I’m attempting to create a visual representation of my processed output, which has been executed in Dask using the “persist” function. The result of my calculation is DataArray. However, when I apply the “shade” function from the datashader library after the computation, I notice in the dashboard that Dask doesn’t seem to perform any computation; instead, all the processing appears to be taking place on my personal computer. Is this a problem, or is datashader intended to function in this manner?
I’d be happy if someone could help me to understand the issue.
Yes, this is intended. Any Canvas
function such as points()
uses whatever dask partitioning the supplied DataFrame (or whatever) has. Each partition is processed separately and creates it own numpy array of shape (height, width)

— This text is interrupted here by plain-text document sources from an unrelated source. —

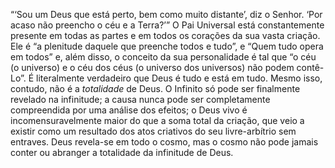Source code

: “‘Sou um Deus que está perto, bem como muito distante’, diz o Senhor. ‘Por acaso não preencho o céu e a Terra?’” O Pai Universal está constantemente presente em todas as partes e em todos os corações da sua vasta criação. Ele é “a plenitude daquele que preenche todos e tudo”, e “Quem tudo opera em todos” e, além disso, o conceito da sua personalidade é tal que “o céu (o universo) e o céu dos céus (o universo dos universos) não podem contê-Lo”. É literalmente verdadeiro que Deus é tudo e está em tudo. Mesmo isso, contudo, não é a *totalidade* de Deus. O Infinito só pode ser finalmente revelado na infinitude; a causa nunca pode ser completamente compreendida por uma análise dos efeitos; o Deus vivo é incomensuravelmente maior do que a soma total da criação, que veio a existir como um resultado dos atos criativos do seu livre-arbítrio sem entraves. Deus revela-se em todo o cosmo, mas o cosmo não pode jamais conter ou abranger a totalidade da infinitude de Deus.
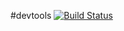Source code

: #devtools [![Build Status](https://travis-ci.org/lutak-srce/devtools.svg)](https://travis-ci.org/lutak-srce/devtools)
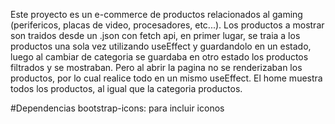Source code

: Este proyecto es un e-commerce de productos relacionados al gaming (perifericos, placas de video, procesadores, etc...). Los productos a mostrar son traidos desde un .json con fetch api, en primer lugar, se traia a los productos una sola vez utilizando useEffect y guardandolo en un estado, luego al cambiar de categoria se guardaba en otro estado los productos filtrados y se mostraban. Pero al abrir la pagina no se renderizaban los productos, por lo cual realice todo en un mismo useEffect. El home muestra todos los productos, al igual que la categoria productos.

#Dependencias
bootstrap-icons: para incluir iconos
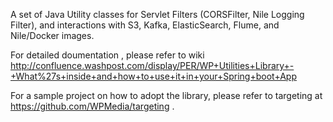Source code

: A set of Java Utility classes for Servlet Filters (CORSFilter, Nile Logging Filter), and interactions with S3, Kafka, ElasticSearch, Flume, and Nile/Docker images.

For detailed doumentation , please refer to wiki http://confluence.washpost.com/display/PER/WP+Utilities+Library+-+What%27s+inside+and+how+to+use+it+in+your+Spring+boot+App

For a sample project on how to adopt the library, please refer to targeting at https://github.com/WPMedia/targeting .
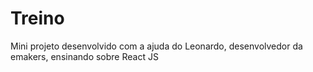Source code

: # Treino
 Mini projeto desenvolvido com a ajuda do Leonardo, desenvolvedor da emakers, ensinando sobre React JS
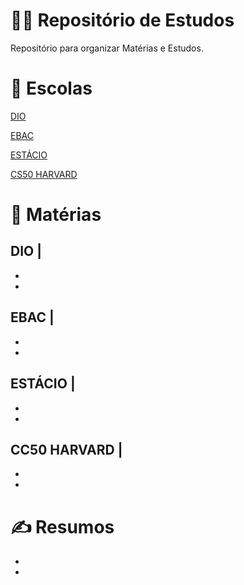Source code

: # 👩‍💻 Repositório de Estudos

Repositório para organizar Matérias e Estudos.

# 🏫 Escolas

[DIO](https://www.dio.me/)

[EBAC](https://ebaconline.com.br/)

[ESTÁCIO](https://estacio.br/inscricao?gclid=Cj0KCQjw9fqnBhDSARIsAHlcQYRBtLaPG_qhZZ-C7aYUB4u29QBSXiv5XrtLKogARXTeWI-I4A9O-LAaArkbEALw_wcB&gclsrc=aw.ds)

[CS50 HARVARD](https://pll.harvard.edu/course/cs50-introduction-computer-science)

# 📝 Matérias

## DIO |
*
*

## EBAC |
*
*

## ESTÁCIO |
*
*

## CC50 HARVARD |
*
*

# ✍️ Resumos
*
*

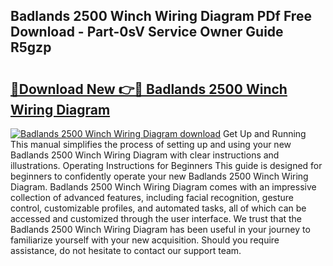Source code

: ## Badlands 2500 Winch Wiring Diagram PDf Free Download - Part-0sV Service Owner Guide R5gzp

# <h2><a href="http://dfhq38x.blite.top/?on=Badlands+2500+Winch+Wiring+Diagram">🔗Download New 👉🔴 Badlands 2500 Winch Wiring Diagram</a></h2>

[![Badlands 2500 Winch Wiring Diagram download](https://i.imgur.com/lujVjoI.png)](http://dfhq38x.blite.top/?on=Badlands+2500+Winch+Wiring+Diagram)
Get Up and Running This manual simplifies the process of setting up and using your new Badlands 2500 Winch Wiring Diagram with clear instructions and illustrations. Operating Instructions for Beginners This guide is designed for beginners to confidently operate your new Badlands 2500 Winch Wiring Diagram. Badlands 2500 Winch Wiring Diagram comes with an impressive collection of advanced features, including facial recognition, gesture control, customizable profiles, and automated tasks, all of which can be accessed and customized through the user interface. We trust that the Badlands 2500 Winch Wiring Diagram has been useful in your journey to familiarize yourself with your new acquisition. Should you require assistance, do not hesitate to contact our support team.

to return. These would be, for example, the counts of each partition. The individual-partition numpy arrays are combined using a tree reduction and wrapped in an xarray.DataArray
to return to the user. This is not daskified, so no future operations on it are either.
It could be daskified, but it is not obvious that this is worth the effort or indeed how it would be achieved.
Is it worth the effort?
Take the US Census data, which has 300 million rows of data split into 35 dask partitions, so about 8.5 million rows per partition. The returned DataArray
has 850 x 500 pixels, so about 0.5 million pixels. Processing this for an operation like shade
is usually negligible compared to the calculations performed for Canvas.points
of a single dask partition of the census data, so there is no benefit in repartitioning it to split the calculations up.
How would the partitioning be achieved?
The source dataset is partitioned by rows, i.e. individual people in the census. The returned DataArray
of counts or whatever cannot be partitioned this way, it only has spatial extends of rows and columns. So it cannot use the same partitioning as the source dataset. One could split it into the same number of partitions as the source dataset, but then individual partitions would be too small to be efficiently processed. We could support dask partitioning here but would have to force the user to make the decision on how to partition between the Canvas.points
and shade
calls, and I do not imagine that most end users are interested in this responsibility, particularly when it will usually have almost no bearing on the overall performance.